● **Records provided**
★ ★ ★ ★ ★

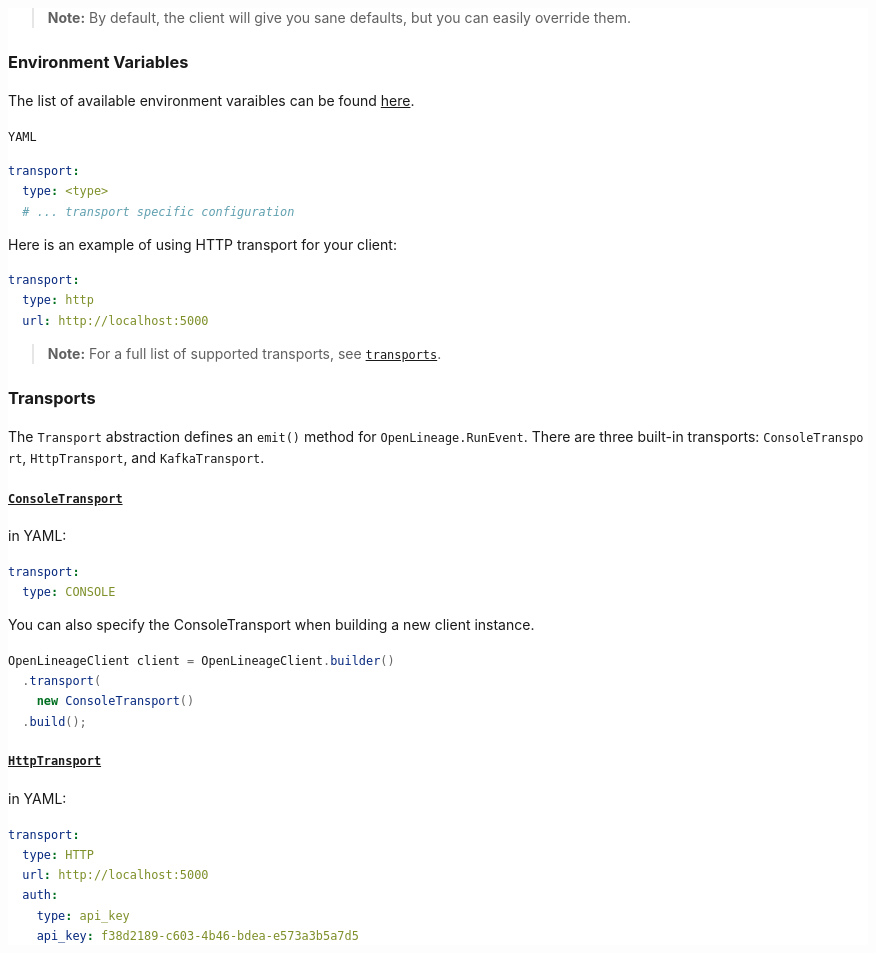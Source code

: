 > **Note:** By default, the client will give you sane defaults, but you can easily override them.
>

### Environment Variables

The list of available environment varaibles can be found [here](../development/developing#environment-variables).

`YAML`

```yaml
transport:
  type: <type>
  # ... transport specific configuration
```

Here is an example of using HTTP transport for your client:

```yaml
transport:
  type: http
  url: http://localhost:5000
```

> **Note:** For a full list of supported transports, see [`transports`](https://github.com/OpenLineage/OpenLineage/tree/main/client/java/src/main/java/io/openlineage/client/transports).

### Transports

The `Transport` abstraction defines an `emit()` method for   `OpenLineage.RunEvent`. There are three built-in transports: `ConsoleTransport`, `HttpTransport`, and `KafkaTransport`.

#### [`ConsoleTransport`](https://github.com/OpenLineage/OpenLineage/tree/main/client/java/src/main/java/io/openlineage/client/transports/ConsoleTransport.java) 

in YAML:
```yaml
transport:
  type: CONSOLE
```

You can also specify the ConsoleTransport when building a new client instance.

```java
OpenLineageClient client = OpenLineageClient.builder()
  .transport(
    new ConsoleTransport()
  .build();
```

#### [`HttpTransport`](https://github.com/OpenLineage/OpenLineage/tree/main/client/java/src/main/java/io/openlineage/client/transports/HttpTransport.java)

in YAML:
```yaml
transport:
  type: HTTP
  url: http://localhost:5000
  auth:
    type: api_key
    api_key: f38d2189-c603-4b46-bdea-e573a3b5a7d5
```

★ ★ ★ ★ ★

Leaving the pictures out, transcribe the entries above exactly as written.

Source code

: > **Note:** By default, the client will give you sane defaults, but you can easily override them.
>

### Environment Variables

The list of available environment varaibles can be found [here](../development/developing#environment-variables).

`YAML`

```yaml
transport:
  type: <type>
  # ... transport specific configuration
```

Here is an example of using HTTP transport for your client:

```yaml
transport:
  type: http
  url: http://localhost:5000
```

> **Note:** For a full list of supported transports, see [`transports`](https://github.com/OpenLineage/OpenLineage/tree/main/client/java/src/main/java/io/openlineage/client/transports).

### Transports

The `Transport` abstraction defines an `emit()` method for   `OpenLineage.RunEvent`. There are three built-in transports: `ConsoleTransport`, `HttpTransport`, and `KafkaTransport`.

#### [`ConsoleTransport`](https://github.com/OpenLineage/OpenLineage/tree/main/client/java/src/main/java/io/openlineage/client/transports/ConsoleTransport.java) 

in YAML:
```yaml
transport:
  type: CONSOLE
```

You can also specify the ConsoleTransport when building a new client instance.

```java
OpenLineageClient client = OpenLineageClient.builder()
  .transport(
    new ConsoleTransport()
  .build();
```

#### [`HttpTransport`](https://github.com/OpenLineage/OpenLineage/tree/main/client/java/src/main/java/io/openlineage/client/transports/HttpTransport.java)

in YAML:
```yaml
transport:
  type: HTTP
  url: http://localhost:5000
  auth:
    type: api_key
    api_key: f38d2189-c603-4b46-bdea-e573a3b5a7d5
```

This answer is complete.